#### Task statement:
Would you please reproduce all the entries exactly, leaving the pictures out?

#### Data extract:
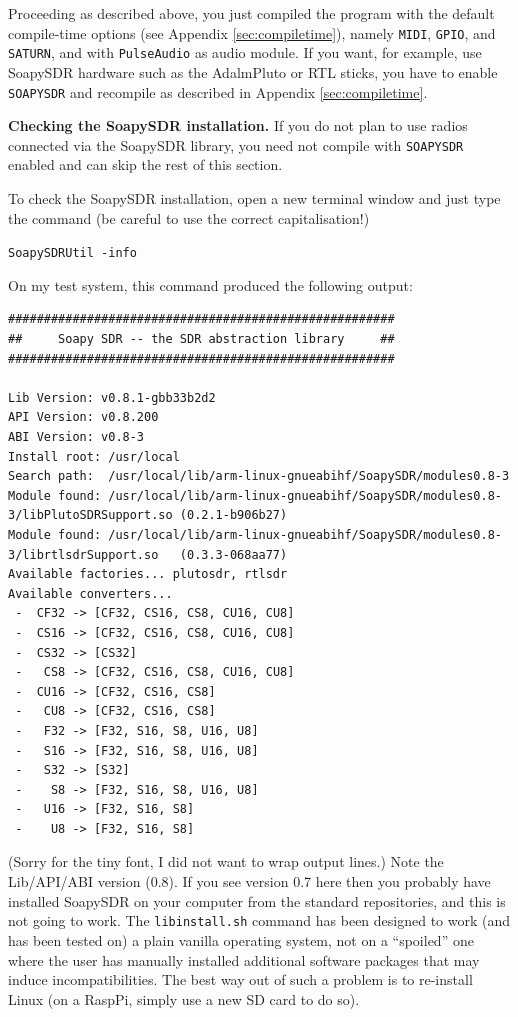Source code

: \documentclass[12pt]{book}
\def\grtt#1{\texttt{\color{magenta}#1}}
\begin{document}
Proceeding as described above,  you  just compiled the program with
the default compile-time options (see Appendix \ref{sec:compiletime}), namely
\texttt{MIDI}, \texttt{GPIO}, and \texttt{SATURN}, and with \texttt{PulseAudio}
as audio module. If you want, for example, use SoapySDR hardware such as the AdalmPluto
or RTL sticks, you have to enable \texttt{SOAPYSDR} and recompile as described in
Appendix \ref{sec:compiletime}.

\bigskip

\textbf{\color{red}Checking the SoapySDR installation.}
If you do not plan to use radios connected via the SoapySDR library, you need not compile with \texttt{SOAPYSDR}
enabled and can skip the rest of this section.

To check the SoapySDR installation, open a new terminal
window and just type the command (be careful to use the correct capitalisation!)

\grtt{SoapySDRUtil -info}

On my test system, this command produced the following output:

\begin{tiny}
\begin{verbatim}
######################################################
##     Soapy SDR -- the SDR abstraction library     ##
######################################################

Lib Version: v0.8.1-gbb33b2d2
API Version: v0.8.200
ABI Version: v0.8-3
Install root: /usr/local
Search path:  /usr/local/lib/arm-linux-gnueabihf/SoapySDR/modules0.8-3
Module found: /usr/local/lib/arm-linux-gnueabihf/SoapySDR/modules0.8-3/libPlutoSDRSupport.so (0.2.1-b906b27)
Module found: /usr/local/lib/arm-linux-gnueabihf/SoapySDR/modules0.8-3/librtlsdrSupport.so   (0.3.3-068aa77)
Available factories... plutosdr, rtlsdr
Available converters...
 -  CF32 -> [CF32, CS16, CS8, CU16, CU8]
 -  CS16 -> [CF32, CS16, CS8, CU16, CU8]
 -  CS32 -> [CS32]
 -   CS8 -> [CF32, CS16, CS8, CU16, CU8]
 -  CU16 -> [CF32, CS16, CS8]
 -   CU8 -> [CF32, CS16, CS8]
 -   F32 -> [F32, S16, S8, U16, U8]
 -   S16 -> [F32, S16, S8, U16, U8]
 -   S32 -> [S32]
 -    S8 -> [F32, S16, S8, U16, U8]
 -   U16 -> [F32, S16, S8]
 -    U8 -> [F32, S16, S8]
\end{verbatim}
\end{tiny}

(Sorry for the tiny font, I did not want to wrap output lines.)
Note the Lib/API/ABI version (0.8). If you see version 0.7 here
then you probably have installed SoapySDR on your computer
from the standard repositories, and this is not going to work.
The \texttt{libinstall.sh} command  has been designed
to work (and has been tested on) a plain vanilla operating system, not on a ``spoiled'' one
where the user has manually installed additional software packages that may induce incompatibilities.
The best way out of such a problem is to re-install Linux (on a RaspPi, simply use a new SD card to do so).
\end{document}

#### The completed task:
Source code

: \documentclass[12pt]{book}
\def\grtt#1{\texttt{\color{magenta}#1}}
\begin{document}
Proceeding as described above,  you  just compiled the program with
the default compile-time options (see Appendix \ref{sec:compiletime}), namely
\texttt{MIDI}, \texttt{GPIO}, and \texttt{SATURN}, and with \texttt{PulseAudio}
as audio module. If you want, for example, use SoapySDR hardware such as the AdalmPluto
or RTL sticks, you have to enable \texttt{SOAPYSDR} and recompile as described in
Appendix \ref{sec:compiletime}.

\bigskip

\textbf{\color{red}Checking the SoapySDR installation.}
If you do not plan to use radios connected via the SoapySDR library, you need not compile with \texttt{SOAPYSDR}
enabled and can skip the rest of this section.

To check the SoapySDR installation, open a new terminal
window and just type the command (be careful to use the correct capitalisation!)

\grtt{SoapySDRUtil -info}

On my test system, this command produced the following output:

\begin{tiny}
\begin{verbatim}
######################################################
##     Soapy SDR -- the SDR abstraction library     ##
######################################################

Lib Version: v0.8.1-gbb33b2d2
API Version: v0.8.200
ABI Version: v0.8-3
Install root: /usr/local
Search path:  /usr/local/lib/arm-linux-gnueabihf/SoapySDR/modules0.8-3
Module found: /usr/local/lib/arm-linux-gnueabihf/SoapySDR/modules0.8-3/libPlutoSDRSupport.so (0.2.1-b906b27)
Module found: /usr/local/lib/arm-linux-gnueabihf/SoapySDR/modules0.8-3/librtlsdrSupport.so   (0.3.3-068aa77)
Available factories... plutosdr, rtlsdr
Available converters...
 -  CF32 -> [CF32, CS16, CS8, CU16, CU8]
 -  CS16 -> [CF32, CS16, CS8, CU16, CU8]
 -  CS32 -> [CS32]
 -   CS8 -> [CF32, CS16, CS8, CU16, CU8]
 -  CU16 -> [CF32, CS16, CS8]
 -   CU8 -> [CF32, CS16, CS8]
 -   F32 -> [F32, S16, S8, U16, U8]
 -   S16 -> [F32, S16, S8, U16, U8]
 -   S32 -> [S32]
 -    S8 -> [F32, S16, S8, U16, U8]
 -   U16 -> [F32, S16, S8]
 -    U8 -> [F32, S16, S8]
\end{verbatim}
\end{tiny}

(Sorry for the tiny font, I did not want to wrap output lines.)
Note the Lib/API/ABI version (0.8). If you see version 0.7 here
then you probably have installed SoapySDR on your computer
from the standard repositories, and this is not going to work.
The \texttt{libinstall.sh} command  has been designed
to work (and has been tested on) a plain vanilla operating system, not on a ``spoiled'' one
where the user has manually installed additional software packages that may induce incompatibilities.
The best way out of such a problem is to re-install Linux (on a RaspPi, simply use a new SD card to do so).
\end{document}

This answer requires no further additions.